Just a few days before the world paid tribute to the resilience, industry and resourcefulness of women, members of a non-state armed group (NSAG) allegedly abducted an unverified number of women, girls and boys – IDPs from the ISS, Zulum, Kaigama, and Arabic IDP camps who were out in the bush in search of firewood. Some days later –  March 7 to be precise 7th of March, 2024, bandits attacked the Kuriga community in Chikun Local Government Area of Kaduna State and kidnapped about 286 students including some teachers at the LEA Primary School Kuriga. The bandits are reportedly demanding one billion naira as ransom for the victims.

 

An unhealthy Spike

From 2011 to 2023, Nigeria experienced a dramatic increase in kidnapping incidents, with various reports and databases documenting the alarming trend. The Nigeria Security Tracker (NST) recorded about 19,800 incidents of kidnapping across the country within the past decade . While The Global Terrorism Database (GTD) identified Nigeria as the country with the highest number of reported kidnappings globally in 2019, underscoring the severity of the situation.

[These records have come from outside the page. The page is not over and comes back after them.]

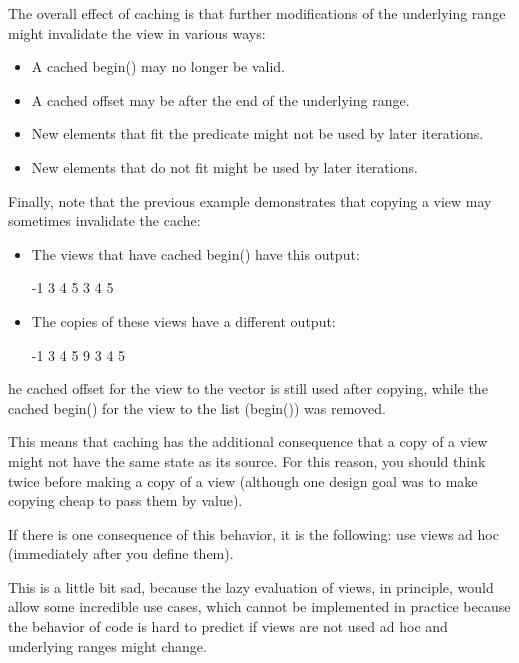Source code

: The overall effect of caching is that further modifications of the underlying range might invalidate the view in various ways:

\begin{itemize}
\item
A cached begin() may no longer be valid.

\item
A cached offset may be after the end of the underlying range.

\item
New elements that fit the predicate might not be used by later iterations.

\item
New elements that do not fit might be used by later iterations.
\end{itemize}


Finally, note that the previous example demonstrates that copying a view may sometimes invalidate the cache:

\begin{itemize}
\item
The views that have cached begin() have this output:

{\footnotesize
\begin{shell}
-1 3 4 5
3 4 5
\end{shell}
}

\item
The copies of these views have a different output:

{\footnotesize
\begin{shell}
-1 3 4 5
9 3 4 5
\end{shell}
}
\end{itemize}

he cached offset for the view to the vector is still used after copying, while the cached begin() for the view to the list (begin()) was removed.

This means that caching has the additional consequence that a copy of a view might not have the same state as its source. For this reason, you should think twice before making a copy of a view (although one design goal was to make copying cheap to pass them by value).

If there is one consequence of this behavior, it is the following: use views ad hoc (immediately after you define them).

This is a little bit sad, because the lazy evaluation of views, in principle, would allow some incredible use cases, which cannot be implemented in practice because the behavior of code is hard to predict if views are not used ad hoc and underlying ranges might change.

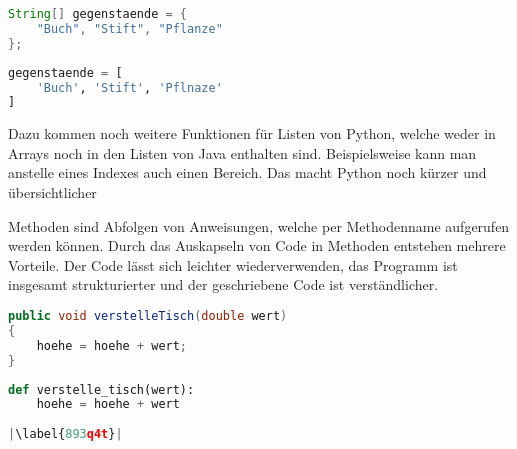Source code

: \begin{minipage}{.5\linewidth}
\begin{lstlisting}[language=java,caption={Einfache Deklarierung Java},captionpos=b,label={lst:java:ezarray},frame=none]
String[] gegenstaende = {
    "Buch", "Stift", "Pflanze"
};
\end{lstlisting}
\end{minipage}
\begin{minipage}{.5\linewidth}
\begin{lstlisting}[language=python,caption={Einfach Deklarierung Python},captionpos=b,label={lst:python:ezarray},frame=l]
gegenstaende = [
    'Buch', 'Stift', 'Pflnaze'
]
\end{lstlisting}
\end{minipage}

Dazu kommen noch weitere Funktionen für Listen von Python, welche weder in Arrays noch in den Listen von Java enthalten sind. Beispielsweise kann man anstelle eines Indexes auch einen Bereich. Das macht Python noch kürzer und übersichtlicher\par
Methoden sind Abfolgen von Anweisungen, welche per Methodenname aufgerufen werden können. Durch das Auskapseln von Code in Methoden entstehen mehrere Vorteile. Der Code lässt sich leichter wiederverwenden, das Programm ist insgesamt strukturierter und der geschriebene Code ist verständlicher. \cite{Python3:Buch}\cite{Louis:2010}

\begin{minipage}{.5\linewidth}
\begin{lstlisting}[language=java,caption={Methoden in Java},captionpos=b,label={lst:java:methode},frame=none]
public void verstelleTisch(double wert)
{
    hoehe = hoehe + wert;
}
\end{lstlisting}
\end{minipage}
\begin{minipage}{.5\linewidth}
\begin{lstlisting}[language=python,caption={Methode in Python},captionpos=b,label={lst:python:methode},frame=l,escapechar=|]
def verstelle_tisch(wert):
    hoehe = hoehe + wert
    
|\label{893q4t}|
\end{lstlisting}
\end{minipage}

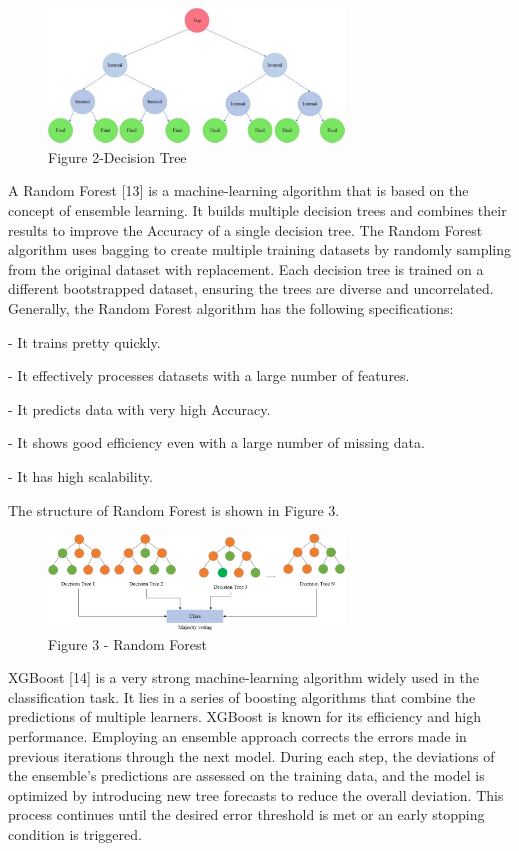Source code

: \begin{figure}[H]
	\centering
	\includegraphics[width=0.7\textwidth]{media/ict/image39}
	\caption*{Figure 2-Decision Tree}
\end{figure}

\begin{multicols}{2}
A Random Forest {[}13{]} is a machine-learning algorithm that is based
on the concept of ensemble learning. It builds multiple decision trees
and combines their results to improve the Accuracy of a single decision
tree. The Random Forest algorithm uses bagging to create multiple
training datasets by randomly sampling from the original dataset with
replacement. Each decision tree is trained on a different bootstrapped
dataset, ensuring the trees are diverse and uncorrelated. Generally, the
Random Forest algorithm has the following specifications:

- It trains pretty quickly.

- It effectively processes datasets with a large number of features.

- It predicts data with very high Accuracy.

- It shows good efficiency even with a large number of missing data.

- It has high scalability.

The structure of Random Forest is shown in Figure 3.
\end{multicols}

\begin{figure}[H]
	\centering
	\includegraphics[width=0.7\textwidth]{media/ict/image40}
	\caption*{Figure 3 - Random Forest}
\end{figure}

XGBoost {[}14{]} is a very strong machine-learning algorithm widely used
in the classification task. It lies in a series of boosting algorithms
that combine the predictions of multiple learners. XGBoost is known for
its efficiency and high performance. Employing an ensemble approach
corrects the errors made in previous iterations through the next model.
During each step, the deviations of the ensemble's predictions are
assessed on the training data, and the model is optimized by introducing
new tree forecasts to reduce the overall deviation. This process
continues until the desired error threshold is met or an early stopping
condition is triggered.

Topping the list of most kidnapped persons are women, children, and internally displaced persons (IDPs), who are particularly vulnerable to kidnapping due to their perceived lack of protection and resources. Women and children, often targeted for ransom, sexual exploitation, forced marriage, and recruitment into armed groups, while IDPs face additional challenges stemming from their displacement and precarious living conditions.

 

Children, in particular girls, have been subjected to mass abductions from schools, such as the infamous incidents in Chibok and Dapchi, the recent kidnapping of over 280 school children in Kuriga town in Kaduna State and another 15 children in Gidan Bakuso in Sokoto State all between the ages of eight and fourteen. While some of the abducted children from the Chibok and Dapchi incidences of 2014 have been rescued or released, many including the recent victims of Kuriga and Gidan Bakuso remain missing, enduring unimaginable suffering at the hands of their captors while the search for them by the Nigerian government continues. Women are abducted for ransom or as part of broader criminal activities, including human trafficking, baby making machines and forced labour. The psychological and emotional toll on survivors of kidnapping, especially women and children, is profound and long-lasting, with many struggling to reintegrate into society even after their release.

 

Internally Displaced Persons

Targeting IDPs for kidnap and violations adds an ironic twist to official assurances on the security situation in Nigeria and the state of government’s preparedness to tackle kidnapping for ransom. Displaced by insurgency, tribal and inter-tribal conflicts, violence, and natural disasters, IDPs make up the most vulnerable populations in Nigeria.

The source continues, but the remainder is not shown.